Shedding superfluous talent is one benefit of HRO, but can you maintain a leaner organization? Measuring efficiencies before and after outsourcing HR will help ensure you avoid the pitfall of backsliding on productivity.
I have this 40-60 theory that generally applies to all organizations. Your experience may vary but I’ve observed that it holds true in many places. It states: 40 percent of the people in any organization carry the other 60 percent. In other words, a minority of employees shoulders the organization’s critical functions; the rest perform secondary, support services and can be easily replaced.
You might quibble about the ratio, but I’ve seen this theory at work in many companies, and I’ve surveyed its validity among friends, colleagues, and anyone else willing to listen to my wacky social theorems. As much as companies try to reorganize—trimming the fat that they insist to shareholders they can be rid of once and for all—the fact is that extraneous human capital is part of all organizations, much like on-hand inventory. You can tweak the numbers with initiatives such as lean manufacturing or just-in-time production—think “transformation” for HR—but the ratio stays roughly the same.
Which makes HRO somewhat appealing to SVPs of HR who have surveyed the landscapes and realized they have a problem—what to do with the 60 percent in HR? Outsourcing can actually change the ratio. One enterprise buyer told me earlier this year that it’s gut-wrenching to lay off people, but on the other hand, not everyone in the HR department is going to make it through transformation. Nor will they want to.

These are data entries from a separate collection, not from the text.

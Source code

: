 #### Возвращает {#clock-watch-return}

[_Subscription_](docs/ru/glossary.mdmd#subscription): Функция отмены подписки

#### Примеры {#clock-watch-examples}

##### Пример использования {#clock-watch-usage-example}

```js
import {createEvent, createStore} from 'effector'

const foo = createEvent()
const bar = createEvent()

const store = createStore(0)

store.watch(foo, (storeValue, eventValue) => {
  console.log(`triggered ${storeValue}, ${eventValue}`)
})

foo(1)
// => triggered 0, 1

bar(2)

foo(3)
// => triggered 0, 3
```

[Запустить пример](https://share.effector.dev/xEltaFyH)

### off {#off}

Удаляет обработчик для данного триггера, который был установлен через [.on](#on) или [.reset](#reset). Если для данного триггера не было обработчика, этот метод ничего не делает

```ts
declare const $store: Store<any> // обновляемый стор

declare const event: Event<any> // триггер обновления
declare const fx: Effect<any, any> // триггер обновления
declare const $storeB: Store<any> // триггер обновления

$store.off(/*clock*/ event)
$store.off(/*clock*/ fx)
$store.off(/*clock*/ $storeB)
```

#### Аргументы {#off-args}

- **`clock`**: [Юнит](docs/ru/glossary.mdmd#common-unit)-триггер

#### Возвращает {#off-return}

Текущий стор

HRO is an opportunity to partially wipe the slate clean. Most large, enterprise deals have involved providers acquiring the shared services facilities and employees of their buyers. Lift-and-shift models give buyers a chance to retain really top talent internally while transferring the others to the providers.
Theoretically, the retained organization is sharper.

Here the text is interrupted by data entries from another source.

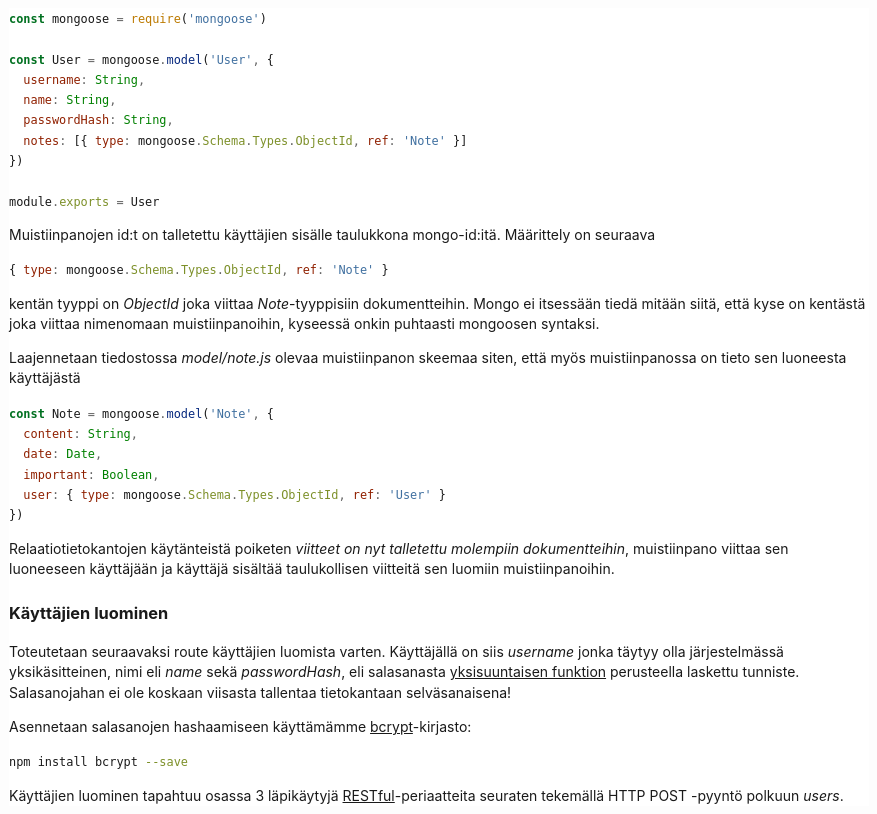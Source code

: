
 ```js
const mongoose = require('mongoose')

const User = mongoose.model('User', {
  username: String,
  name: String,
  passwordHash: String,
  notes: [{ type: mongoose.Schema.Types.ObjectId, ref: 'Note' }]
})

module.exports = User
```

Muistiinpanojen id:t on talletettu käyttäjien sisälle taulukkona mongo-id:itä. Määrittely on seuraava

```js
{ type: mongoose.Schema.Types.ObjectId, ref: 'Note' }
```

kentän tyyppi on _ObjectId_ joka viittaa _Note_-tyyppisiin dokumentteihin. Mongo ei itsessään tiedä mitään siitä, että kyse on kentästä joka viittaa nimenomaan muistiinpanoihin, kyseessä onkin puhtaasti mongoosen syntaksi.

Laajennetaan tiedostossa _model/note.js_ olevaa muistiinpanon skeemaa siten, että myös muistiinpanossa on tieto sen luoneesta käyttäjästä


```js
const Note = mongoose.model('Note', {
  content: String,
  date: Date,
  important: Boolean,
  user: { type: mongoose.Schema.Types.ObjectId, ref: 'User' }
})
```

Relaatiotietokantojen käytänteistä poiketen _viitteet on nyt talletettu molempiin dokumentteihin_, muistiinpano viittaa sen luoneeseen käyttäjään ja käyttäjä sisältää taulukollisen viitteitä sen luomiin muistiinpanoihin.

### Käyttäjien luominen

Toteutetaan seuraavaksi route käyttäjien luomista varten. Käyttäjällä on siis _username_ jonka täytyy olla järjestelmässä yksikäsitteinen, nimi eli _name_ sekä _passwordHash_, eli salasanasta [yksisuuntaisen funktion](https://en.wikipedia.org/wiki/Cryptographic_hash_function) perusteella laskettu tunniste. Salasanojahan ei ole koskaan viisasta tallentaa tietokantaan selväsanaisena!

Asennetaan salasanojen hashaamiseen käyttämämme [bcrypt](https://github.com/kelektiv/node.bcrypt.js)-kirjasto:

```bash
npm install bcrypt --save
```

Käyttäjien luominen tapahtuu osassa 3 läpikäytyjä [RESTful](/osa3#rest)-periaatteita seuraten tekemällä HTTP POST -pyyntö polkuun _users_.
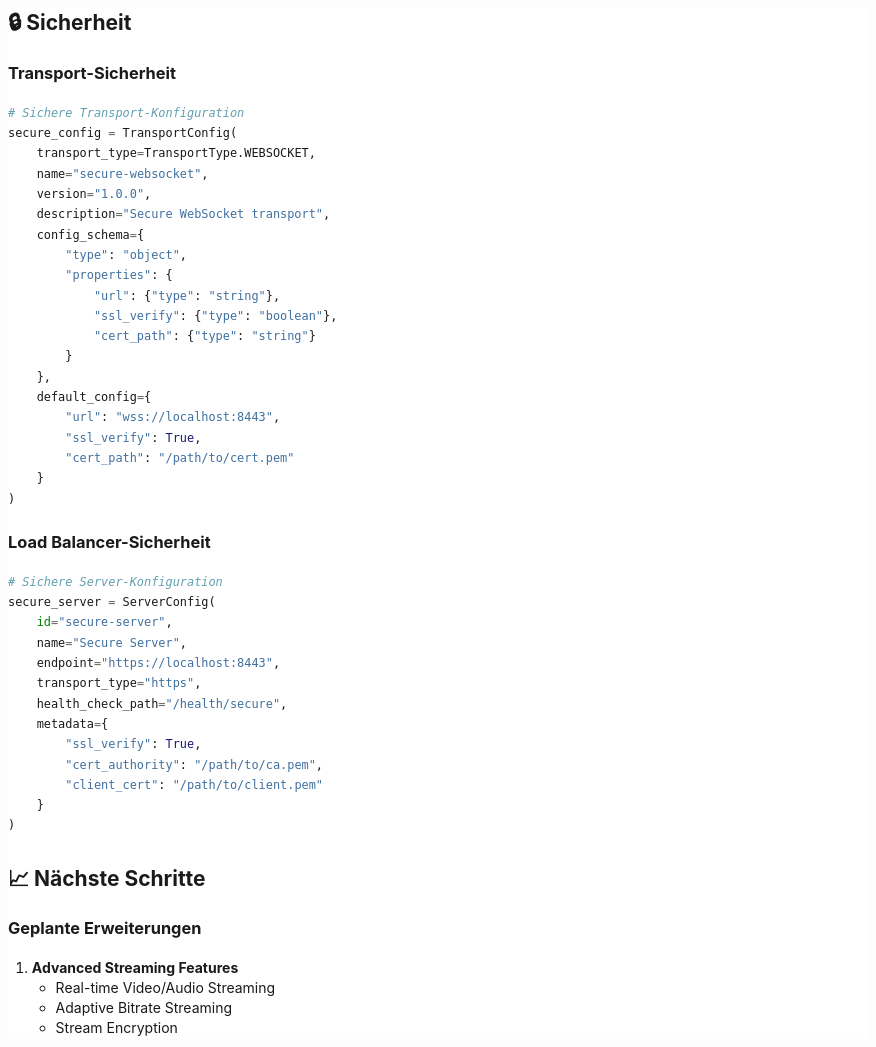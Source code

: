 ## 🔒 Sicherheit

### Transport-Sicherheit

```python
# Sichere Transport-Konfiguration
secure_config = TransportConfig(
    transport_type=TransportType.WEBSOCKET,
    name="secure-websocket",
    version="1.0.0",
    description="Secure WebSocket transport",
    config_schema={
        "type": "object",
        "properties": {
            "url": {"type": "string"},
            "ssl_verify": {"type": "boolean"},
            "cert_path": {"type": "string"}
        }
    },
    default_config={
        "url": "wss://localhost:8443",
        "ssl_verify": True,
        "cert_path": "/path/to/cert.pem"
    }
)
```

### Load Balancer-Sicherheit

```python
# Sichere Server-Konfiguration
secure_server = ServerConfig(
    id="secure-server",
    name="Secure Server",
    endpoint="https://localhost:8443",
    transport_type="https",
    health_check_path="/health/secure",
    metadata={
        "ssl_verify": True,
        "cert_authority": "/path/to/ca.pem",
        "client_cert": "/path/to/client.pem"
    }
)
```

## 📈 Nächste Schritte

### Geplante Erweiterungen

1. **Advanced Streaming Features**
   - Real-time Video/Audio Streaming
   - Adaptive Bitrate Streaming
   - Stream Encryption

This sounds great until you realize that the 60 percent you were concerned about continue to provide transactional services to your organization. The only thing that’s changed is they now get a paycheck from the provider. The quality of people servicing your processes hasn’t markedly improved, but you can hold the providers’ feet to the fire for failing to meet SLA agreements.

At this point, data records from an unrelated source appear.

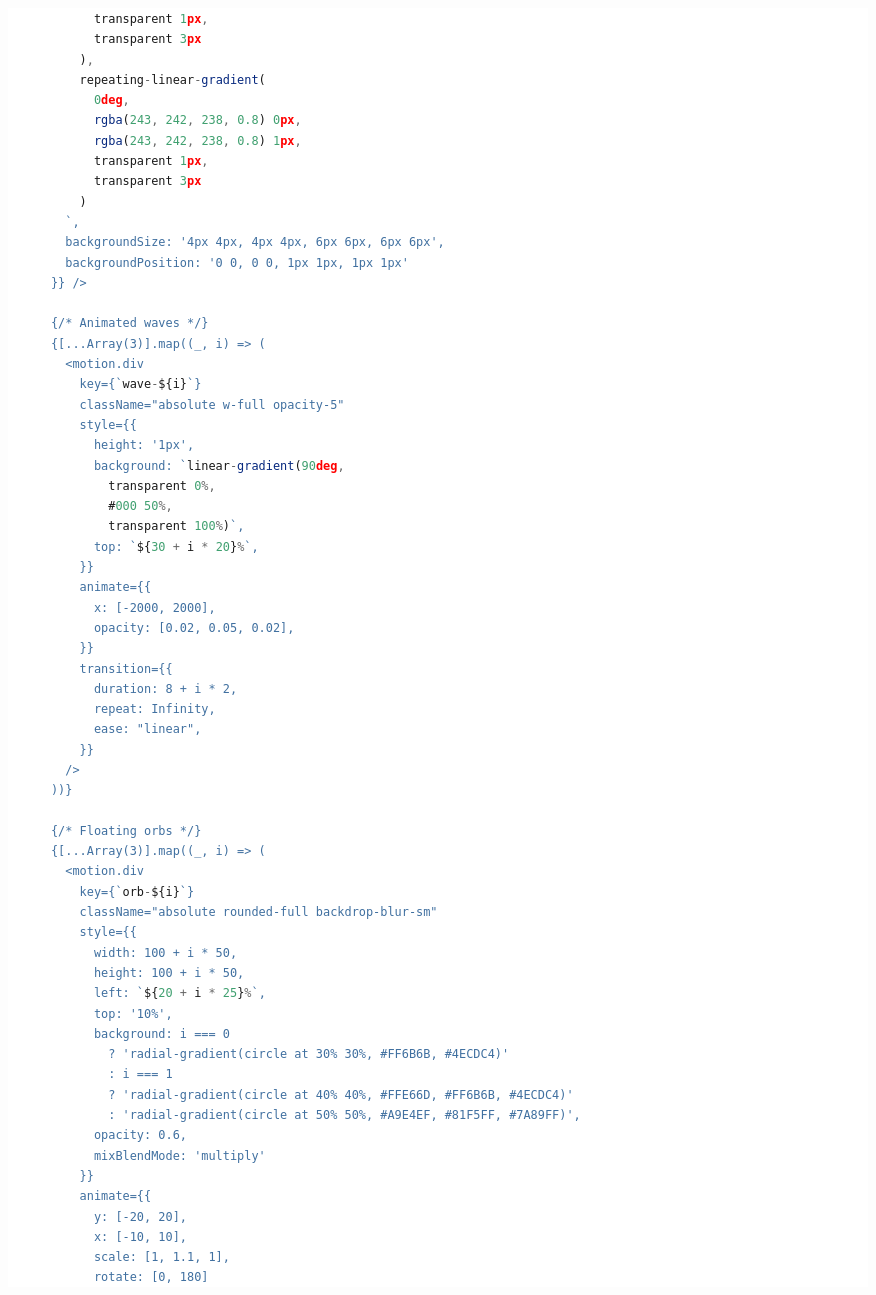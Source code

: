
 ```typescript
            transparent 1px,
            transparent 3px
          ),
          repeating-linear-gradient(
            0deg,
            rgba(243, 242, 238, 0.8) 0px,
            rgba(243, 242, 238, 0.8) 1px,
            transparent 1px,
            transparent 3px
          )
        `,
        backgroundSize: '4px 4px, 4px 4px, 6px 6px, 6px 6px',
        backgroundPosition: '0 0, 0 0, 1px 1px, 1px 1px'
      }} />

      {/* Animated waves */}
      {[...Array(3)].map((_, i) => (
        <motion.div
          key={`wave-${i}`}
          className="absolute w-full opacity-5"
          style={{
            height: '1px',
            background: `linear-gradient(90deg, 
              transparent 0%, 
              #000 50%, 
              transparent 100%)`,
            top: `${30 + i * 20}%`,
          }}
          animate={{
            x: [-2000, 2000],
            opacity: [0.02, 0.05, 0.02],
          }}
          transition={{
            duration: 8 + i * 2,
            repeat: Infinity,
            ease: "linear",
          }}
        />
      ))}

      {/* Floating orbs */}
      {[...Array(3)].map((_, i) => (
        <motion.div
          key={`orb-${i}`}
          className="absolute rounded-full backdrop-blur-sm"
          style={{
            width: 100 + i * 50,
            height: 100 + i * 50,
            left: `${20 + i * 25}%`,
            top: '10%',
            background: i === 0 
              ? 'radial-gradient(circle at 30% 30%, #FF6B6B, #4ECDC4)'
              : i === 1
              ? 'radial-gradient(circle at 40% 40%, #FFE66D, #FF6B6B, #4ECDC4)'
              : 'radial-gradient(circle at 50% 50%, #A9E4EF, #81F5FF, #7A89FF)',
            opacity: 0.6,
            mixBlendMode: 'multiply'
          }}
          animate={{
            y: [-20, 20],
            x: [-10, 10],
            scale: [1, 1.1, 1],
            rotate: [0, 180]
```
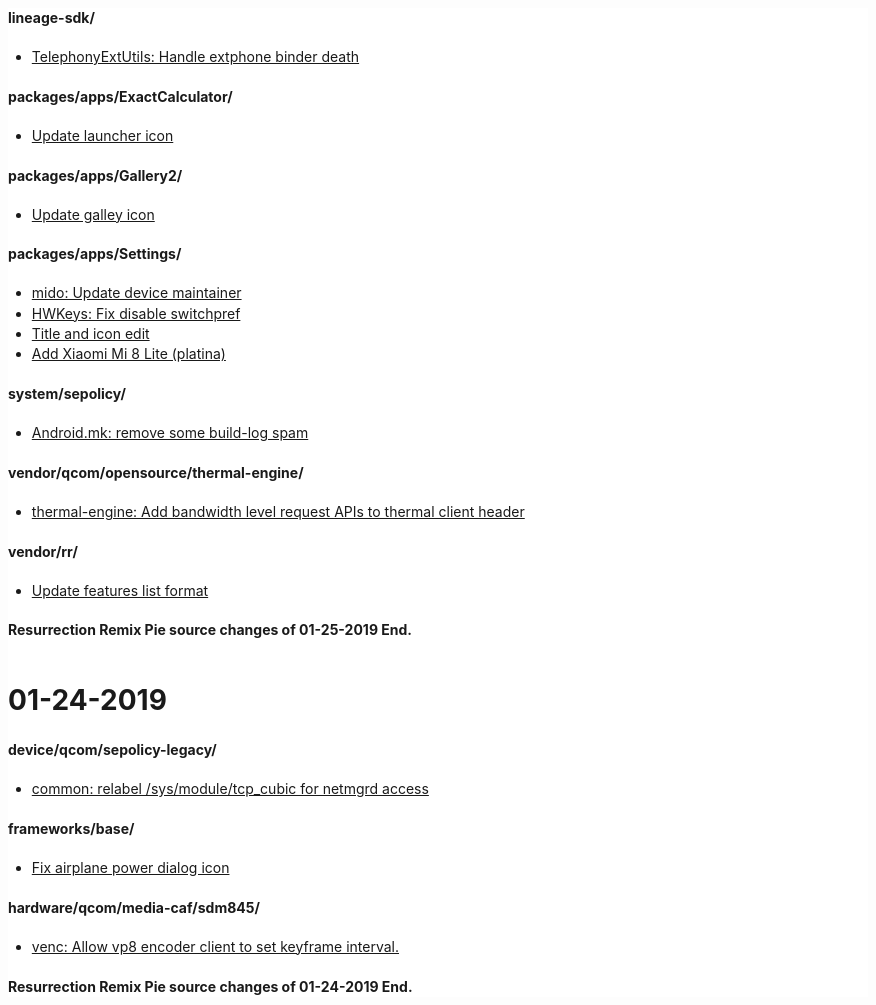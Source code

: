 #### lineage-sdk/
* [TelephonyExtUtils: Handle extphone binder death](https://github.com/search?q=TelephonyExtUtils%3a%20Handle%20extphone%20binder%20death&type=Commits)

#### packages/apps/ExactCalculator/
* [Update launcher icon](https://github.com/search?q=Update%20launcher%20icon&type=Commits)

#### packages/apps/Gallery2/
* [Update galley icon](https://github.com/search?q=Update%20galley%20icon&type=Commits)

#### packages/apps/Settings/
* [mido: Update device maintainer](https://github.com/search?q=mido%3a%20Update%20device%20maintainer&type=Commits)
* [HWKeys: Fix disable switchpref](https://github.com/search?q=HWKeys%3a%20Fix%20disable%20switchpref&type=Commits)
* [Title and icon edit](https://github.com/search?q=Title%20and%20icon%20edit&type=Commits)
* [Add Xiaomi Mi 8 Lite (platina)](https://github.com/search?q=Add%20Xiaomi%20Mi%208%20Lite%20%28platina%29&type=Commits)

#### system/sepolicy/
* [Android.mk: remove some build-log spam](https://github.com/search?q=Android.mk%3a%20remove%20some%20build-log%20spam&type=Commits)

#### vendor/qcom/opensource/thermal-engine/
* [thermal-engine: Add bandwidth level request APIs to thermal client header](https://github.com/search?q=thermal-engine%3a%20Add%20bandwidth%20level%20request%20APIs%20to%20thermal%20client%20header&type=Commits)

#### vendor/rr/
* [Update features list format](https://github.com/search?q=Update%20features%20list%20format&type=Commits)

#### Resurrection Remix Pie source changes of 01-25-2019 End.

01-24-2019
===============

#### device/qcom/sepolicy-legacy/
* [common: relabel /sys/module/tcp_cubic for netmgrd access](https://github.com/search?q=common%3a%20relabel%20%2fsys%2fmodule%2ftcp_cubic%20for%20netmgrd%20access&type=Commits)

#### frameworks/base/
* [Fix airplane power dialog icon](https://github.com/search?q=Fix%20airplane%20power%20dialog%20icon&type=Commits)

#### hardware/qcom/media-caf/sdm845/
* [venc: Allow vp8 encoder client to set keyframe interval.](https://github.com/search?q=venc%3a%20Allow%20vp8%20encoder%20client%20to%20set%20keyframe%20interval.&type=Commits)

#### Resurrection Remix Pie source changes of 01-24-2019 End.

But there are inherent problems with this scenario. An addendum to my theory is that organizations, even after outsourcing, continue to move toward that 40-60 ratio. A long-term benefit of outsourcing is that they’ll never be as soft; most likely, the crucial-to-ancillary ratio will be a much more desirable balance but not perfectly lean. HRO transformation is not a one-time shot. To stay really efficient, organizations must continually measure and benchmark internally, not just look at how well vendors are performing.
For new buyers, opportunities to jettison mediocre talent will likely diminish in the future. Although lift-and-shift has been the preferred method of deal-making in the HRO universe, providers know this is least attractive to them. True end-to-end guys have built a global footprint and don’t need to take on more people or facilities.
Moreover, a growing number of companies realize that cleaning up their HR mess before outsourcing produces better results. Transform-then-transfer enables employers to benchmark internal performance against outsourced service delivery so they can tell if the provider is on the mark. But this approach requires organizations to undergo a painful internal transformation before they outsource, which for some buyers defeats the purpose of the HRO exercise.
And don’t forget this perpetual dilemma: How to address displaced people in HR? Outsourcing doesn’t eliminate corporate responsibility, and transformation in any form can be painful initially. This thorny issue is best answered by each organization—how far are you willing to bend backwards for former employees?
HR leaders know that striking an appropriate mix of talent in the workforce is a complicated task. While HRO is aimed at helping buyers to realign their processes and people, it doesn’t perpetually keep the ratio from slipping. For buyers hoping to optimize outsourcing, going live with the engagement is just half the work. The rest is making sure the retained HR organization doesn’t slip toward the 40-60 ratio.